— Истории о привидениях всегда одинаковы, — сказал я, ощущая, что все на меня глядят, что Штейн чуть попятился и засмеялся, что остановиться я не могу. — Собственно, это одна история. Рассказывают их, словно они разные, словно ты и не слышал их в десяти версиях. Заметьте, как важны для нас частности — мужчина-призрак или женщина, старый или молодой, скорбный у него вид или блаженно — радостный…

— Блаженно-радостный, — подхватил Штейн.

— По-моему, не так уж они одинаковы, — возразила Лина Маузер. Лицо ее глядело в пол, перо — на меня. — И потом, это было засветло, чуть не в полдень.

— Они вечно толкуют о привидениях, — шепнул мне Штейн. — Другие истории поинтересней. И пострашнее, хотя они этого не знают.

— Вот именно, — сказала бессмертная Елена. — Лина говорит, они только позавтракали. А за городом второй завтрак подают рано.

— Еще и двенадцати не было, — подхватила Лина Маузер. — И потом, я его и видела, и трогала руку, кольцо. Ах, знали бы вы, какое кольцо!

Штейн что-то сказал. Мами подняла сияющий взгляд, ожидая или одобряя. Лина, терпеливо улыбаясь, томно покачала головой и пером.

— Мертвым не был? — переспросила она. — Я была совсем маленькая, но все это помню как сейчас. Мы отдыхали после полудня, и вдруг кто-то пришел, из усадьбы послали сказать, что он ночью умер. Отец говорит: «Я бы тебя высек, чтобы не лгала, а все же — может, это знамение».

— Чем же ты виновата? — засмеялась Змейка. — Другое дело — я, известная врунья…

— Вечно ты прибедняешься! — умилилась Мами и помахала мягкими пальцами.

— Отец любил правду, — ответила Лина Маузер.

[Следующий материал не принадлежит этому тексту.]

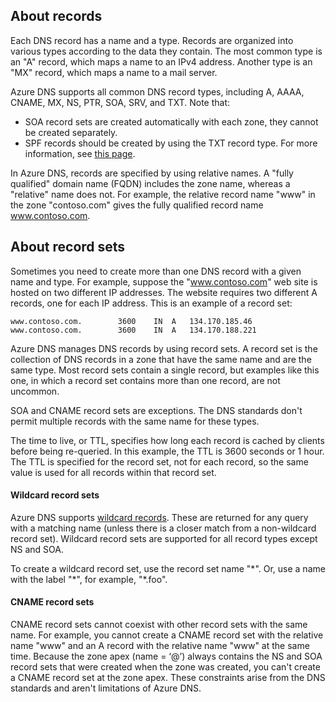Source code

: ## About records

Each DNS record has a name and a type. Records are organized into various types according to the data they contain. The most common type is an "A" record, which maps a name to an IPv4 address. Another type is an "MX" record, which maps a name to a mail server.

Azure DNS supports all common DNS record types, including A, AAAA, CNAME, MX, NS, PTR, SOA, SRV, and TXT. Note that:
- SOA record sets  are created automatically with each zone, they cannot be created separately.
- SPF records should be created by using the TXT record type. For more information, see [this page](http://tools.ietf.org/html/rfc7208#section-3.1).

In Azure DNS, records are specified by using relative names. A "fully qualified" domain name (FQDN) includes the zone name, whereas a "relative" name does not. For example, the relative record name "www" in the zone "contoso.com" gives the fully qualified record name www.contoso.com.

## About record sets

Sometimes you need to create more than one DNS record with a given name and type. For example, suppose the "www.contoso.com" web site is hosted on two different IP addresses. The website requires two different A records, one for each IP address. This is an example of a record set:

	www.contoso.com.		3600	IN	A	134.170.185.46
	www.contoso.com.		3600	IN	A	134.170.188.221

Azure DNS manages DNS records by using record sets. A record set is the collection of DNS records in a zone that have the same name and are the same type. Most record sets contain a single record, but examples like this one, in which a record set contains more than one record, are not uncommon.

SOA and CNAME record sets are exceptions. The DNS standards don't permit multiple records with the same name for these types.

The time to live, or TTL, specifies how long each record is cached by clients before being re-queried. In this example, the TTL is 3600 seconds or 1 hour. The TTL is specified for the record set, not for each record, so the same value is used for all records within that record set.

#### Wildcard record sets

Azure DNS supports [wildcard records](https://en.wikipedia.org/wiki/Wildcard_DNS_record). These are returned for any query with a matching name (unless there is a closer match from a non-wildcard record set). Wildcard record sets are supported for all record types except NS and SOA.  

To create a wildcard record set, use the record set name "\*". Or, use a name with the label "\*", for example, "\*.foo".

#### CNAME record sets

CNAME record sets cannot coexist with other record sets with the same name. For example, you cannot create a CNAME record set with the relative name "www" and an A record with the relative name "www" at the same time. Because the zone apex (name = ‘@’) always contains the NS and SOA record sets that were created when the zone was created, you can't create a CNAME record set at the zone apex. These constraints arise from the DNS standards and aren't limitations of Azure DNS.
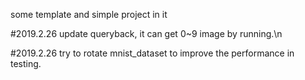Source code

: some template and simple project in it

#2019.2.26 update queryback, it can get 0~9 image by running.\n

#2019.2.26 try to rotate mnist_dataset to improve the performance in testing.
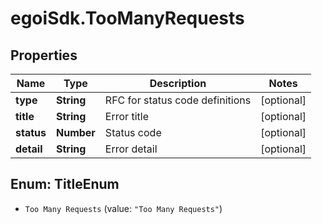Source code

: # egoiSdk.TooManyRequests

## Properties
Name | Type | Description | Notes
------------ | ------------- | ------------- | -------------
**type** | **String** | RFC for status code definitions | [optional] 
**title** | **String** | Error title | [optional] 
**status** | **Number** | Status code | [optional] 
**detail** | **String** | Error detail | [optional] 


<a name="TitleEnum"></a>
## Enum: TitleEnum


* `Too Many Requests` (value: `"Too Many Requests"`)




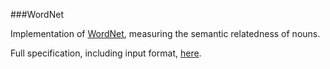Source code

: ###WordNet

Implementation of <a href="https://wordnet.princeton.edu/">WordNet</a>, measuring the semantic relatedness of nouns.

Full specification, including input format, <a href="https://coursera.cs.princeton.edu/algs4/assignments/wordnet/specification.php">here</a>.
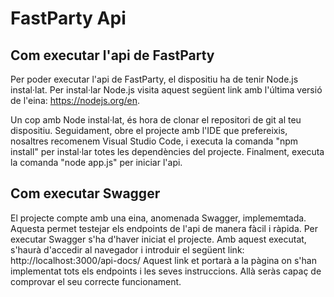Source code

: # FastParty Api

## Com executar l'api de FastParty

Per poder executar l'api de FastParty, el dispositiu ha de tenir Node.js instal·lat.
Per instal·lar Node.js visita aquest següent link amb l'última versió de l'eina: https://nodejs.org/en.

Un cop amb Node instal·lat, és hora de clonar el repositori de git al teu dispositiu.
Seguidament, obre el projecte amb l'IDE que prefereixis, nosaltres recomenem Visual Studio Code, i executa la comanda "npm install" per instal·lar totes les dependències del projecte.
Finalment, executa la comanda "node app.js" per iniciar l'api.

## Com executar Swagger

El projecte compte amb una eina, anomenada Swagger, implememtada. Aquesta permet testejar els endpoints de l'api de manera fàcil i ràpida.
Per executar Swagger s'ha d'haver iniciat el projecte. Amb aquest executat, s'haurà d'accedir al navegador i introduir el següent link: http://localhost:3000/api-docs/
Aquest link et portarà a la pàgina on s'han implementat tots els endpoints i les seves instruccions. Allà seràs capaç de comprovar el seu correcte funcionament. 
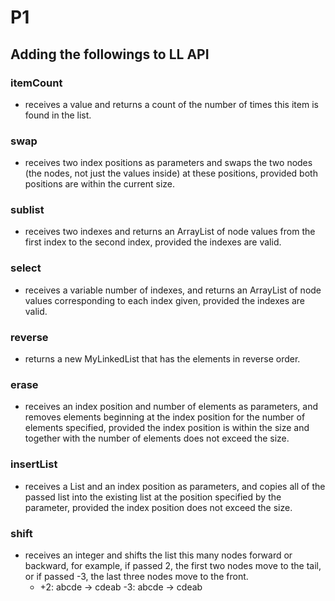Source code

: # P1

## Adding the followings to LL API

### itemCount

- receives a value and returns a count of the number of times this item is found in the list.

### swap

- receives two index positions as parameters and swaps the two nodes
(the nodes, not just the values inside) at these positions, provided
both positions are within the current size.

### sublist

- receives two indexes and returns an ArrayList of node values from the first
index to the second index, provided the indexes are valid.

### select

- receives a variable number of indexes, and returns an ArrayList of node values
corresponding to each index given, provided the indexes are valid.

### reverse

- returns a new MyLinkedList that has the elements in reverse order.

### erase

- receives an index position and number of elements as parameters, and
removes elements beginning at the index position for the number of
elements specified, provided the index position is within the size
and together with the number of elements does not exceed the size.

### insertList

- receives a List and an index position as parameters, and copies all of the
passed list into the existing list at the position specified by the parameter,
provided the index position does not exceed the size.

### shift

- receives an integer and shifts the list this many nodes forward or backward,
for example, if passed 2, the first two nodes move to the tail, or if
passed -3, the last three nodes move to the front.
  - +2: abcde -> cdeab -3: abcde -> cdeab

Я увидел, как из-под грима, из-под годов блудилища или кабака, на лице ее проступила крестьянская честность, а может, и суровость.

— И потом, — сказал я, — такой девочке этого не выдумать.

— Прямо как сейчас вижу, — сказала она. — Стоит мой крестный, на шее черный платок и ударяет по сапогу кожаным хлыстом.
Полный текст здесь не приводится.